Data excerpts:
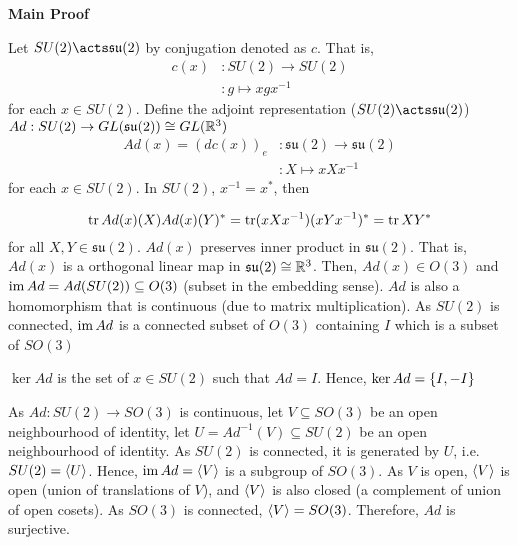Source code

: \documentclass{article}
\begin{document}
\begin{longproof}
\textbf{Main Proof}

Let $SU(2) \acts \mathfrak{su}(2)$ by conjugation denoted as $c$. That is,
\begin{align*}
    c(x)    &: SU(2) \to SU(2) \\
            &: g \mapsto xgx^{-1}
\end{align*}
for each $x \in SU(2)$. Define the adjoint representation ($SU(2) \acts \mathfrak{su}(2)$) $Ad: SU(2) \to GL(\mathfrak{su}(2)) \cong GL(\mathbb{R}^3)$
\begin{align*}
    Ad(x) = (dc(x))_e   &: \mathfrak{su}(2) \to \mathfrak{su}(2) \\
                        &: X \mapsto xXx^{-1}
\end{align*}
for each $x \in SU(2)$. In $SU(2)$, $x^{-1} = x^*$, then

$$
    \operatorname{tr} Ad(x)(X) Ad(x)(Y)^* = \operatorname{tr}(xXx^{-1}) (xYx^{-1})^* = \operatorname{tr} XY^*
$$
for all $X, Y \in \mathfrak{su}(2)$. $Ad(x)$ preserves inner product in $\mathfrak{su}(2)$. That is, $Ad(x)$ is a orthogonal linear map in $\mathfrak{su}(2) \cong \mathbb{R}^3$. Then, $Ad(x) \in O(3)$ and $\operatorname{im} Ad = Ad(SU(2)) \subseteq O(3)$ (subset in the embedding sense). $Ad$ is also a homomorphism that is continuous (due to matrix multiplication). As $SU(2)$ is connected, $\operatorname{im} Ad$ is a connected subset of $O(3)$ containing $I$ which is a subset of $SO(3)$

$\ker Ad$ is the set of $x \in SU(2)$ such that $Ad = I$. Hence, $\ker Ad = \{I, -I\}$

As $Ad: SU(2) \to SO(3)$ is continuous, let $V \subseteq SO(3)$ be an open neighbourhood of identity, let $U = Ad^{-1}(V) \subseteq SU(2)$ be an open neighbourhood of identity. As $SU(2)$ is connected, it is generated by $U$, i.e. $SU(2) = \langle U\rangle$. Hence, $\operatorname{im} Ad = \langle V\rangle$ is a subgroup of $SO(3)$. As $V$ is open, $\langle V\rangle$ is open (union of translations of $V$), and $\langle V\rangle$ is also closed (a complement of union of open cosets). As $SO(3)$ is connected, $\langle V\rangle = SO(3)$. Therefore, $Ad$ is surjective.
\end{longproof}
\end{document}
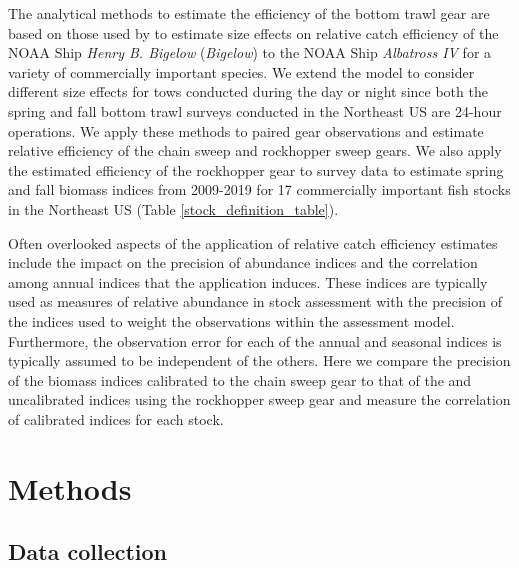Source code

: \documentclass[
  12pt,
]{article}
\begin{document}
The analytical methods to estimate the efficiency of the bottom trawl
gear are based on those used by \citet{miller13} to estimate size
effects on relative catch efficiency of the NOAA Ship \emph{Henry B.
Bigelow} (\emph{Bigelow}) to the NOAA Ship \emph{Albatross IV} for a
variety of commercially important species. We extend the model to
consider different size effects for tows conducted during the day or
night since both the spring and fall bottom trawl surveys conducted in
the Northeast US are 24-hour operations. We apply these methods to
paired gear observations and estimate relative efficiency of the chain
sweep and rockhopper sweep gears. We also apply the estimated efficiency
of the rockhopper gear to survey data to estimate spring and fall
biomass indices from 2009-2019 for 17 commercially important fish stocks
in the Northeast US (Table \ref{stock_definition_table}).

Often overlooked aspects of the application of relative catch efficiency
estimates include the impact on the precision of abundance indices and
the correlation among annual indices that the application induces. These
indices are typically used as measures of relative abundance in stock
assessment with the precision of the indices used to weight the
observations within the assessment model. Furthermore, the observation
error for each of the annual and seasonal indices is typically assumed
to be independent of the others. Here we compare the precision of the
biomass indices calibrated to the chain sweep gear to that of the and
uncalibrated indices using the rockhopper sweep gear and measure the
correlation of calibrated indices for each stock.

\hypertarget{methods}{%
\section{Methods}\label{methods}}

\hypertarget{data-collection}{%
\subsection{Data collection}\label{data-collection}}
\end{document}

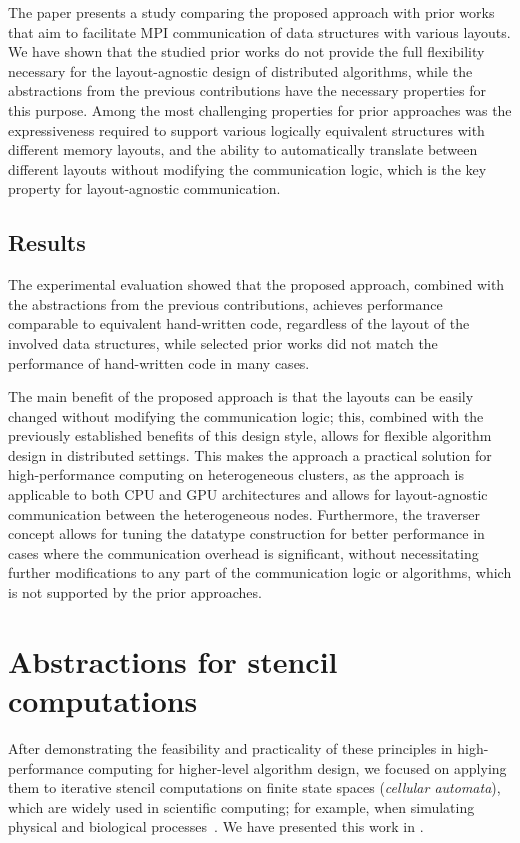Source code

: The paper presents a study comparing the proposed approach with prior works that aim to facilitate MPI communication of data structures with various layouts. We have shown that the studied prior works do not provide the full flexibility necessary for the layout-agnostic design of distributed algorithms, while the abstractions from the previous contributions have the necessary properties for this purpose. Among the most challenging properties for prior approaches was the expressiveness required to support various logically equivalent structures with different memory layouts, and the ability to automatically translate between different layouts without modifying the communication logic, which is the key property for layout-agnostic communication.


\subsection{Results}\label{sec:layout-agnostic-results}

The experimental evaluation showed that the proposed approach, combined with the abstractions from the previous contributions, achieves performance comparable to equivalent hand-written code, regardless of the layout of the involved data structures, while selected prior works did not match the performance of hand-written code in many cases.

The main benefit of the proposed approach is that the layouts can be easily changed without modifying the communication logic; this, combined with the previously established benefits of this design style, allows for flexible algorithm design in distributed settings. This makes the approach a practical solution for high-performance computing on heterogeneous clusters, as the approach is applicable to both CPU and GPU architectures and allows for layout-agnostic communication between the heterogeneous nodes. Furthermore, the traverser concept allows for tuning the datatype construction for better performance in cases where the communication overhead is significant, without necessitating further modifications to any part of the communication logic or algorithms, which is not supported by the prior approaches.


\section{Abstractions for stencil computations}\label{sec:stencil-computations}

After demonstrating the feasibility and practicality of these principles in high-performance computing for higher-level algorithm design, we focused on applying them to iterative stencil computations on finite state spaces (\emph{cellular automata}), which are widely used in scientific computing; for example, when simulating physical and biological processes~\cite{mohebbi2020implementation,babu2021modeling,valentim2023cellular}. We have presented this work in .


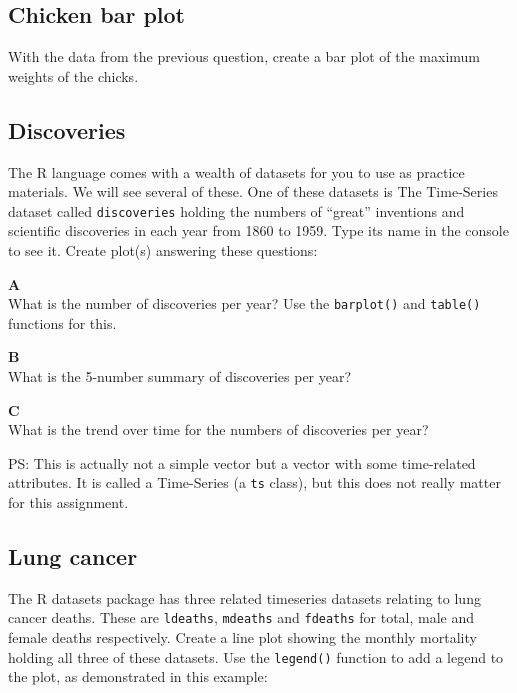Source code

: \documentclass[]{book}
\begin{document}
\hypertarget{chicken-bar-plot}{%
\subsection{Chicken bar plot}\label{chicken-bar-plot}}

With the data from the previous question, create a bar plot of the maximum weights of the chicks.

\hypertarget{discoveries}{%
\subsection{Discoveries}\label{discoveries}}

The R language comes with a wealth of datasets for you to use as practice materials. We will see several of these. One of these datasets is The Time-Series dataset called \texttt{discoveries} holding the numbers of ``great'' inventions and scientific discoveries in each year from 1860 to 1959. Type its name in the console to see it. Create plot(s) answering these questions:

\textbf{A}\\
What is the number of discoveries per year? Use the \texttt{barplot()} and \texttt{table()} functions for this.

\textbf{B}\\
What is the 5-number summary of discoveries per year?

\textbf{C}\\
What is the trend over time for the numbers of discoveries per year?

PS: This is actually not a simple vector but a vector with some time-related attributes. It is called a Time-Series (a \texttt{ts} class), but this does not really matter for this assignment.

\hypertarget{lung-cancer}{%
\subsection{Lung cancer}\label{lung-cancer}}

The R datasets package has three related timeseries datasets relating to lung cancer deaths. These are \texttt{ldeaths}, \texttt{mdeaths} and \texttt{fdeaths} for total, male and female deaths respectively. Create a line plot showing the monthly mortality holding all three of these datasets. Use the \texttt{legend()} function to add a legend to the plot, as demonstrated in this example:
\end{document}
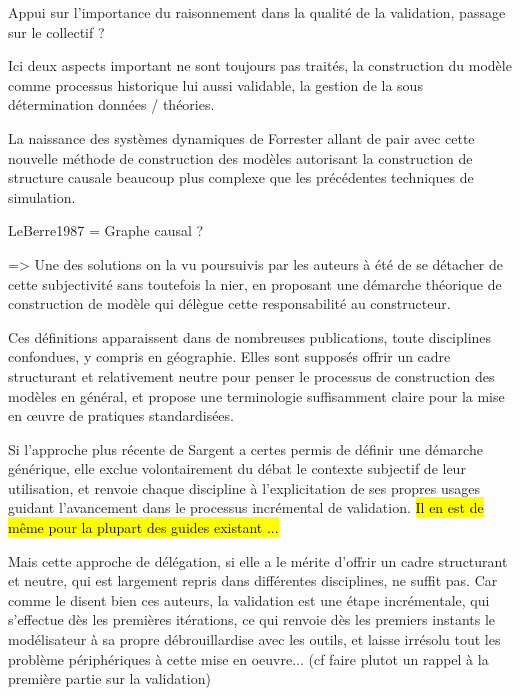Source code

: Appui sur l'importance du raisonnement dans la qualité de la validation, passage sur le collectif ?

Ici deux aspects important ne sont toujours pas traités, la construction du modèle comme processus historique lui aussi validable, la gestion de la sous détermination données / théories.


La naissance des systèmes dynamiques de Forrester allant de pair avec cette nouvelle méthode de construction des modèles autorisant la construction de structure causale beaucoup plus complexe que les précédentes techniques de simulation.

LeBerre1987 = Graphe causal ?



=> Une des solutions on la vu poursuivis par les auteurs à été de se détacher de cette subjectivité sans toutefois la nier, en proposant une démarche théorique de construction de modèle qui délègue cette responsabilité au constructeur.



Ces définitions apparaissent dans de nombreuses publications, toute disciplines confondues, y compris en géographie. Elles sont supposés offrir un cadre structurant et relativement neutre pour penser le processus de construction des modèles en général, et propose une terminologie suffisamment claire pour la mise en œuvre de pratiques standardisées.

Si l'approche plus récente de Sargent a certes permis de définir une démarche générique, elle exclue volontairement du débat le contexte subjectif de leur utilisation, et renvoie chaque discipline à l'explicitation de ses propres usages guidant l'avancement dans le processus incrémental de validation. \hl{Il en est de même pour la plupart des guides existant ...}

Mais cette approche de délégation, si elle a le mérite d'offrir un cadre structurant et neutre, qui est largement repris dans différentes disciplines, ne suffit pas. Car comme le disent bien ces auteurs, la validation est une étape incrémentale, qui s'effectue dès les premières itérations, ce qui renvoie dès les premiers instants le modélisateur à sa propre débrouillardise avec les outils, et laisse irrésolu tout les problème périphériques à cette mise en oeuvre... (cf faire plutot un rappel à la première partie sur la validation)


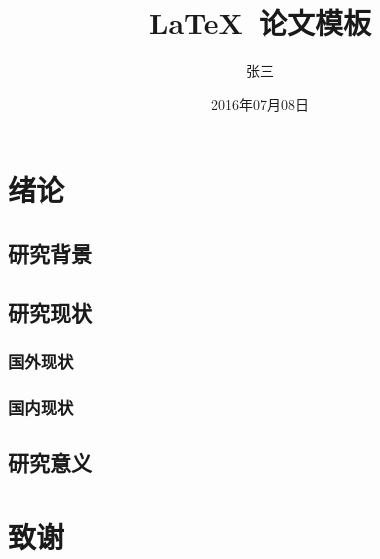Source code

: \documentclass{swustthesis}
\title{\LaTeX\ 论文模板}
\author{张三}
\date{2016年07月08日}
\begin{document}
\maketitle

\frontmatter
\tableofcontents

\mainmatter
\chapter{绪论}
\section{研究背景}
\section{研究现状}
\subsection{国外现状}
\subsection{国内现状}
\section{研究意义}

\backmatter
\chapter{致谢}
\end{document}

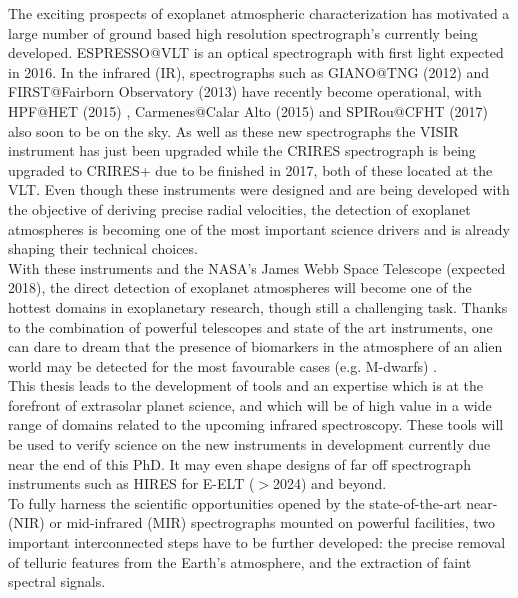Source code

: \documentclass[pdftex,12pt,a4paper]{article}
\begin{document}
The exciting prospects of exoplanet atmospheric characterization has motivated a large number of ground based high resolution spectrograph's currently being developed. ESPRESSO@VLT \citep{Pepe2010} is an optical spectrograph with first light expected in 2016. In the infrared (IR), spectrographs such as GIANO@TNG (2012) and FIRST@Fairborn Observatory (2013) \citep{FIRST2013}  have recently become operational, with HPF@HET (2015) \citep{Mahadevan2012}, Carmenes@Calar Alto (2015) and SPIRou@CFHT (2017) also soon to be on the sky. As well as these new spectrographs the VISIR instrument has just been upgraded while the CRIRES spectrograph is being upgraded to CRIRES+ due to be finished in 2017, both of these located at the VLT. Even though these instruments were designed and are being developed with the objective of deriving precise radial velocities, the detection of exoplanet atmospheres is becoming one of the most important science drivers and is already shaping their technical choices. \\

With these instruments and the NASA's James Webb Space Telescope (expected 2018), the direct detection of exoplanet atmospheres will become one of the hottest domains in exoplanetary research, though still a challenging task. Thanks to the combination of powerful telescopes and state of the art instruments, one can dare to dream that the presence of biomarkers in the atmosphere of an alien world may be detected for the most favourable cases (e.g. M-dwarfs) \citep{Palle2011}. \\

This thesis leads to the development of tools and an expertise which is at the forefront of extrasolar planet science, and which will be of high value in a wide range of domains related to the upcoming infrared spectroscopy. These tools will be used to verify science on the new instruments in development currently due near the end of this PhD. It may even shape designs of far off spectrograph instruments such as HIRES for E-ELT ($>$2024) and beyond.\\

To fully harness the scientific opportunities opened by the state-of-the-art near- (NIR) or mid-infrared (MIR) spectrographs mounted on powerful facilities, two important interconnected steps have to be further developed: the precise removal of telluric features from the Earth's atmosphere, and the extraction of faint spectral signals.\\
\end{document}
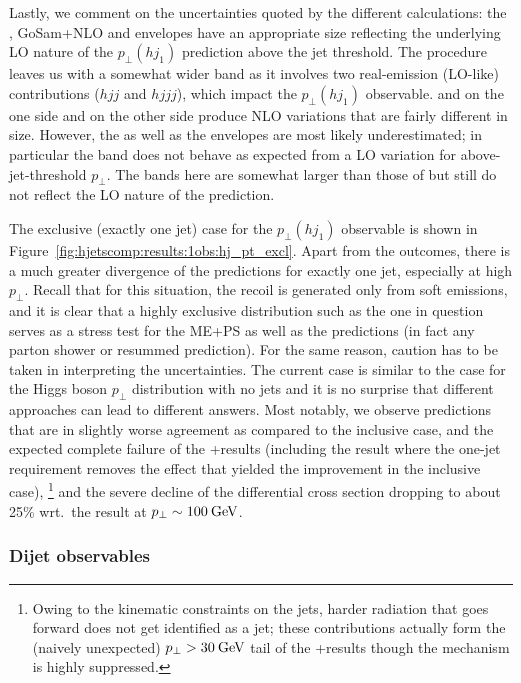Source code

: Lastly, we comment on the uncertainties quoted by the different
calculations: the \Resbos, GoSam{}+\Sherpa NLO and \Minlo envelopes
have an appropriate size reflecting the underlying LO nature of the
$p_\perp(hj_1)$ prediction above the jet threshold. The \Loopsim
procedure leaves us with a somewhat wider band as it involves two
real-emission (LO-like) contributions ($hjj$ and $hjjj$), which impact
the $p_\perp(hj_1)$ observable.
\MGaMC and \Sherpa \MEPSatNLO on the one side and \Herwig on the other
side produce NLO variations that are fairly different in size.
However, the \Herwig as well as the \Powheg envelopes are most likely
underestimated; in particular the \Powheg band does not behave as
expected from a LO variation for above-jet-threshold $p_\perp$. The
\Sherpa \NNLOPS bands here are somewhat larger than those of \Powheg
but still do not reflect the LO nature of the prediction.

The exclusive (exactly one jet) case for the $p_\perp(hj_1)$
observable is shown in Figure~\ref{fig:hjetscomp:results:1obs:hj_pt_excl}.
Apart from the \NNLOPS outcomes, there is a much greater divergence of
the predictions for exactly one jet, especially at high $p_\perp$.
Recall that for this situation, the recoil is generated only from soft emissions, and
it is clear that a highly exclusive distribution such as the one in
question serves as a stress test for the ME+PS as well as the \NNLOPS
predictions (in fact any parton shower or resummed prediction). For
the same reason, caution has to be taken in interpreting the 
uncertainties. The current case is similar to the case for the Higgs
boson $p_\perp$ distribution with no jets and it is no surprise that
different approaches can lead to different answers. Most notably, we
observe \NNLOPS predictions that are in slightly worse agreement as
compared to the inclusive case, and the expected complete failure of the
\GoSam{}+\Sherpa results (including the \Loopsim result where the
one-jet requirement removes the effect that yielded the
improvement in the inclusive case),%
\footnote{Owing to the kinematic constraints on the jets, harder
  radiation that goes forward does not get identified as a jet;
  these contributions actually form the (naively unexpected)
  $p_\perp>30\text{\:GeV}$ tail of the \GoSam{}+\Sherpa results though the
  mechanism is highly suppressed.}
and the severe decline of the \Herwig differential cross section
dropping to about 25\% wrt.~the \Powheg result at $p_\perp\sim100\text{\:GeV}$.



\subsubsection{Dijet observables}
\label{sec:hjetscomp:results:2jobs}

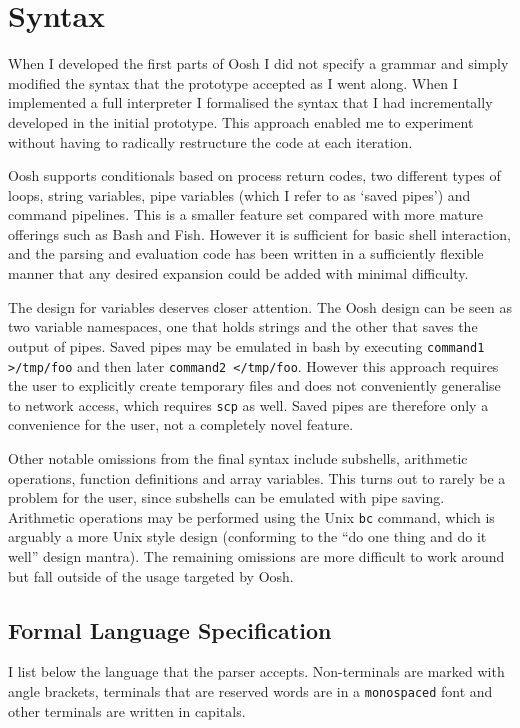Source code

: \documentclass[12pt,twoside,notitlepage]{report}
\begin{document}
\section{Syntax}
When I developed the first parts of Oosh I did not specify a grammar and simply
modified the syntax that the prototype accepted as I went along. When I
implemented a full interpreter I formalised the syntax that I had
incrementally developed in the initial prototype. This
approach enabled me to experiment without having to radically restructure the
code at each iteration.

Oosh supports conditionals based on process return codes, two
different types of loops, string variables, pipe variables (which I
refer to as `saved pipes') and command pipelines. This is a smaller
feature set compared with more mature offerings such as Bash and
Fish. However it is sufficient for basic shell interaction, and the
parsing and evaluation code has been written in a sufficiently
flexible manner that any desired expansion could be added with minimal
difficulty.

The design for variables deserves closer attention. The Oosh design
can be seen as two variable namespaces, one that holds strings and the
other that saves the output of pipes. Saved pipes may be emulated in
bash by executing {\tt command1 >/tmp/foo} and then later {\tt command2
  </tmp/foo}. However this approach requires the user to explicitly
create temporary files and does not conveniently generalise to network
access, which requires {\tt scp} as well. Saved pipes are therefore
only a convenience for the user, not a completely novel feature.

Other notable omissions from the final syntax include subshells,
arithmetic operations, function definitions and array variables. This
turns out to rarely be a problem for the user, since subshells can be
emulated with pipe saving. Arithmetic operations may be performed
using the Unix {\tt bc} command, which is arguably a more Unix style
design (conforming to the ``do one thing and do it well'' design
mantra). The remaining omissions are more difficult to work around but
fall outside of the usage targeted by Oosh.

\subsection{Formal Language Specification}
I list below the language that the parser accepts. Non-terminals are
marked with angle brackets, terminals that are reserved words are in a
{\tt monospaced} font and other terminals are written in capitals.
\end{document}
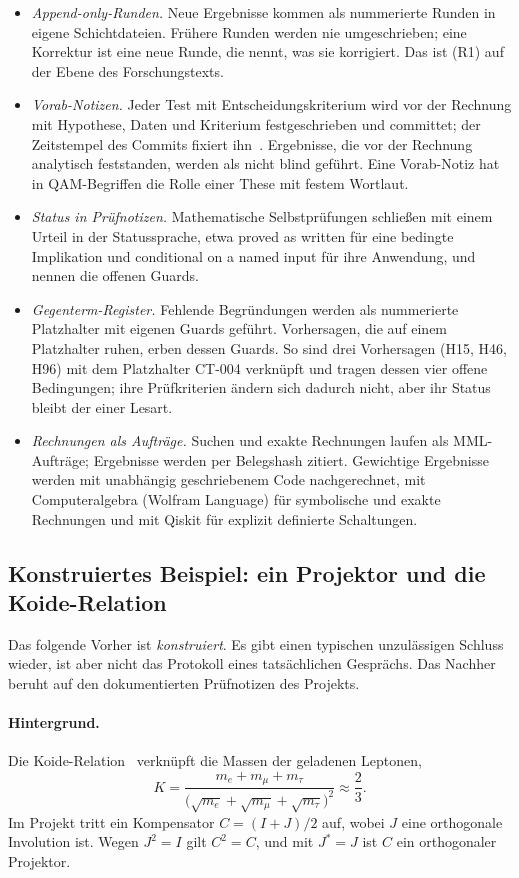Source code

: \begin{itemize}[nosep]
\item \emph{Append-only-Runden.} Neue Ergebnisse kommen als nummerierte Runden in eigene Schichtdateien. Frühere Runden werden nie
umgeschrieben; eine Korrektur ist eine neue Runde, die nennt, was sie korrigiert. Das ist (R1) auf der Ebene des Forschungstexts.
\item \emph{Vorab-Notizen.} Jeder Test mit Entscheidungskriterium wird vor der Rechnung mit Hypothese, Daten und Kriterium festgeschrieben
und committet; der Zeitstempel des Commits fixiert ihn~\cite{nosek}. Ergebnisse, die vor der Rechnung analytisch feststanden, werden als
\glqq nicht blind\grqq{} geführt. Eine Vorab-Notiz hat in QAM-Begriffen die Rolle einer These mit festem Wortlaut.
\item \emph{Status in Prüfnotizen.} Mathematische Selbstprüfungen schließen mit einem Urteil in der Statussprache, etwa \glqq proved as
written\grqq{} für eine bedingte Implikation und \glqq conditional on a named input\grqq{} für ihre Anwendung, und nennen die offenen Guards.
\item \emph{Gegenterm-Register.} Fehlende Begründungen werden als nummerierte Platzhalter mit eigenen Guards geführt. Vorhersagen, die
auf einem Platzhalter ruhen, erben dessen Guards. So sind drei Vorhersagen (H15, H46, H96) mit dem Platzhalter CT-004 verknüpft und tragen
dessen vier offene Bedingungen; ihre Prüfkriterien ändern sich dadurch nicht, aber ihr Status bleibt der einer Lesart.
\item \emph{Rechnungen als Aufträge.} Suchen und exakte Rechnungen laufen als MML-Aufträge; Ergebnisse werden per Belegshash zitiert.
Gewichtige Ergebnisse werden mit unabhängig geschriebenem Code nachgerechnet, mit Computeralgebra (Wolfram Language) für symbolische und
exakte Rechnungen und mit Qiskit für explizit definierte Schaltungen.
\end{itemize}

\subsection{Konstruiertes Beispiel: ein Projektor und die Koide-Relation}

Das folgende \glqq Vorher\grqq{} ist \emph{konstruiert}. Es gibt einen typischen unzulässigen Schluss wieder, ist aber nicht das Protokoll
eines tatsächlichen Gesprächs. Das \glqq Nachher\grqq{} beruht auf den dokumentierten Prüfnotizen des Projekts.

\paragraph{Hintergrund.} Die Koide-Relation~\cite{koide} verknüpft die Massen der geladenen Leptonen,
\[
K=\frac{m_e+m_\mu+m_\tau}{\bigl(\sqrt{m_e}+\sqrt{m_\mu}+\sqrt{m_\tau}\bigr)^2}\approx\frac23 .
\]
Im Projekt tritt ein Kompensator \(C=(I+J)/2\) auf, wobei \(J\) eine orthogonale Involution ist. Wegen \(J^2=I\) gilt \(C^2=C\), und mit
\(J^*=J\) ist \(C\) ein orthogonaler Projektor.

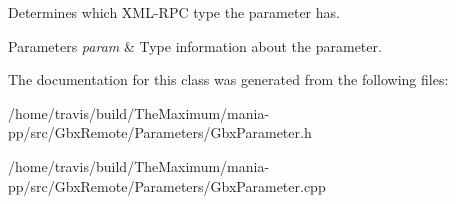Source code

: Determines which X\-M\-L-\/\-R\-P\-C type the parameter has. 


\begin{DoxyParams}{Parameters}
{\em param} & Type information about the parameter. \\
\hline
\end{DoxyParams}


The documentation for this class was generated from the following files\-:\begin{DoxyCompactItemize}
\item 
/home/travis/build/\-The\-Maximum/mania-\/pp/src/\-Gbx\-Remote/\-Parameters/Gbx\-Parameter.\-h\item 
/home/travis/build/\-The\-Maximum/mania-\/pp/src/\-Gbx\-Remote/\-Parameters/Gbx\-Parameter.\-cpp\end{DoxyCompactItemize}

*Directions*: From the entries, copy every line in which the word "label" occurs.

*Problem solution*:
\section{Methods}\label{methods}}
\subsection{Data collection}\label{data-collection}}
\subsection{Results}\label{sec:layout-agnostic-results}
\section{Abstractions for stencil computations}\label{sec:stencil-computations}
\subsection{Chicken bar plot}\label{chicken-bar-plot}}
\subsection{Discoveries}\label{discoveries}}
\subsection{Lung cancer}\label{lung-cancer}}
\label{sec:hjetscomp:results:2jobs}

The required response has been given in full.